▶ SOURCE DATA:
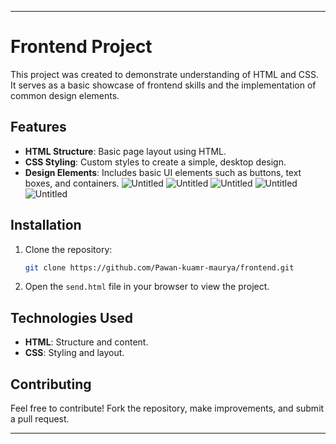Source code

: 

---

# Frontend Project

This project was created to demonstrate understanding of HTML and CSS. It serves as a basic showcase of frontend skills and the implementation of common design elements.

## Features
- **HTML Structure**: Basic page layout using HTML.
- **CSS Styling**: Custom styles to create a simple, desktop design.
- **Design Elements**: Includes basic UI elements such as buttons, text boxes, and containers.
![Untitled](https://github.com/user-attachments/assets/a3ff8e3f-88d2-4f92-8871-724dd14ecce9)
![Untitled](https://github.com/user-attachments/assets/af4dd7e3-7779-43a6-9e61-ecb967fd35bb)
![Untitled](https://github.com/user-attachments/assets/9143260c-942d-4ece-b30b-5ac8376c7cbd)
![Untitled](https://github.com/user-attachments/assets/7761960b-deec-4457-b01c-99fb32151972)
![Untitled](https://github.com/user-attachments/assets/bfbadb46-dda5-4473-b443-7cd6cec01633)

## Installation
1. Clone the repository:
   ```bash
   git clone https://github.com/Pawan-kuamr-maurya/frontend.git
   ```
2. Open the `send.html` file in your browser to view the project.

## Technologies Used
- **HTML**: Structure and content.
- **CSS**: Styling and layout.

## Contributing
Feel free to contribute! Fork the repository, make improvements, and submit a pull request.

---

▶ PROBLEM REQUIREMENTS:
What lines of the material above include "Untitled"? Copy each one.

▶ REPLY TO THE EXERCISE:
![Untitled](https://github.com/user-attachments/assets/a3ff8e3f-88d2-4f92-8871-724dd14ecce9)
![Untitled](https://github.com/user-attachments/assets/af4dd7e3-7779-43a6-9e61-ecb967fd35bb)
![Untitled](https://github.com/user-attachments/assets/9143260c-942d-4ece-b30b-5ac8376c7cbd)
![Untitled](https://github.com/user-attachments/assets/7761960b-deec-4457-b01c-99fb32151972)
![Untitled](https://github.com/user-attachments/assets/bfbadb46-dda5-4473-b443-7cd6cec01633)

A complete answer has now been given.